Online iNMF Converges Efficiently Without Loss of Accuracy Compared to Batch iNMF

In our first experiment, we evaluated the convergence performance of the online iNMF algorithm on the adult mouse cortex dataset⁷, which comprises 156,167 cells from the frontal cortex and 99,186 cells from the posterior cortex. The online iNMF algorithm converges much faster than previous batch iNMF algorithms on both the training set and a held-out test set (Fig. 2a–b), converging to a significantly lower training iNMF objective in a fixed amount of time (Fig. 2c). Online iNMF also shows superior performance on several other datasets from different biological contexts (Extended Data Fig. 1). Furthermore, the convergence behavior of the online algorithm on both training and test sets is relatively insensitive to the mini-batch size (Fig. 2d–e).

Figure 2. — **a,b**, The online iNMF algorithm converges much more rapidly to a similar or better objective function value compared to the previously published batch methods--alternating nonnegative least squares (ANLS) and multiplicative updates (Mult)—on both training and testing sets. c, Box plots comparing the objective function values achieved by applying online and batch iNMF algorithms on the mouse cortex data $(n = 255, 353)$ after a fixed amount of training time. Center line shows the median; box limits, upper and lower quartiles; whiskers, 1.5x interquartile range; and points are outliers. **d-e**, The convergence behavior of online iNMF is nearly identical for mini-batch sizes from 1,000 to 10,000. f, The online iNMF algorithm becomes increasingly efficient (in terms of decrease in objective function value per unit time) as dataset size increases. The time required for the algorithm to converge does not significantly increase with growing dataset size once the dataset size exceeds 50,000 cells.

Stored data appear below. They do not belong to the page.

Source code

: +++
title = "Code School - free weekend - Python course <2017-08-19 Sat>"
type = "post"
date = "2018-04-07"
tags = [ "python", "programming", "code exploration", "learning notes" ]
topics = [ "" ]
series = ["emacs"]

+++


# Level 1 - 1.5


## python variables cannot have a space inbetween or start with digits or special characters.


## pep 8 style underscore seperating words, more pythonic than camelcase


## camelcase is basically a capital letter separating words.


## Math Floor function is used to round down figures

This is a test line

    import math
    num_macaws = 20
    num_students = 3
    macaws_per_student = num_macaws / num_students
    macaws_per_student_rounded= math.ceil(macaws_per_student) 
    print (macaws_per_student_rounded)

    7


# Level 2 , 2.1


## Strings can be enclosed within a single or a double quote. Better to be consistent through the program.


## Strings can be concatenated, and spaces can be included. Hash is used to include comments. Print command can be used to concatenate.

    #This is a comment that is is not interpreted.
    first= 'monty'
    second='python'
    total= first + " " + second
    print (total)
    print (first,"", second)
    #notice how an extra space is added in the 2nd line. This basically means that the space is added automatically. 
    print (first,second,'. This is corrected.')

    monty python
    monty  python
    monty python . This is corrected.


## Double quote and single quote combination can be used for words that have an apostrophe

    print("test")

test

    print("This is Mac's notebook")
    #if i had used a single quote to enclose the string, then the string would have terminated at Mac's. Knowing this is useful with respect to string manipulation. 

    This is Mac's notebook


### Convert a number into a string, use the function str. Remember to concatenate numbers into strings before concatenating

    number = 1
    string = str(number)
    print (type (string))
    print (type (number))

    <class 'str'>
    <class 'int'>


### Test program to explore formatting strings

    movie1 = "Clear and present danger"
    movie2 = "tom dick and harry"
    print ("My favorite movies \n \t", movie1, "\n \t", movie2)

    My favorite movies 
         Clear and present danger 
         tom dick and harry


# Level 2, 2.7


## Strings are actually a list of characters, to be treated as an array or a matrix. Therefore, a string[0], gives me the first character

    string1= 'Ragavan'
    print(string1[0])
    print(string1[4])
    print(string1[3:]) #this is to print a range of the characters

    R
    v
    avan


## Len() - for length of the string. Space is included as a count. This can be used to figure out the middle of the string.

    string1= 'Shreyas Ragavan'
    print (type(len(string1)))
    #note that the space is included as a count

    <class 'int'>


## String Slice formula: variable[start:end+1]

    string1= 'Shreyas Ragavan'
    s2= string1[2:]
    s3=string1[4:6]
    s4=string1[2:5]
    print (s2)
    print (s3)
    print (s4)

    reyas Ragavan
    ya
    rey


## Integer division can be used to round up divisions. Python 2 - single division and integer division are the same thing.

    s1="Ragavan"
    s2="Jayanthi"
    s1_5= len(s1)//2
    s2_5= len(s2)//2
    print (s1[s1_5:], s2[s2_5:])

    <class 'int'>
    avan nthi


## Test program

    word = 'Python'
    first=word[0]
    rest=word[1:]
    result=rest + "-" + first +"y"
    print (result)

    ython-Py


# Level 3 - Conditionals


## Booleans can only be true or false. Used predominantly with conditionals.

Moreover, for a fixed test set, the runtime needed to reach convergence remains nearly constant once the total number of cells exceeds some minimum threshold (around 50,000, in this case). (Fig. 2f). This behavior likely occurs because, for a cell population of fixed complexity (for example, a tissue containing 12 cell types), only some fixed number of observations is required to effectively learn the metagenes. Thus, using the entire dataset to update the shared and data-specific metagenes at each iteration becomes increasingly inefficient as the dataset size exceeds the minimum threshold size needed to learn the metagenes. Conversely, the relative efficiency of online iNMF compared to batch methods increases with dataset size.

Next we investigated whether online iNMF yields similar dataset alignment and cluster preservation to our previously published alternating nonnegative least squares (ANLS) algorithm. (We refer to the ANLS algorithm as batch iNMF in subsequent discussions, to distinguish it from online iNMF.) We applied both online iNMF and batch iNMF to three scRNA-seq data collections, then visualized the factor loadings using UMAP plots (Extended Data Fig. 2). The online iNMF algorithm yields visualizations that are qualitatively very similar to batch iNMF, suggesting nearly identical dataset alignment and accurate preservation of the original cluster structure for all three data collections.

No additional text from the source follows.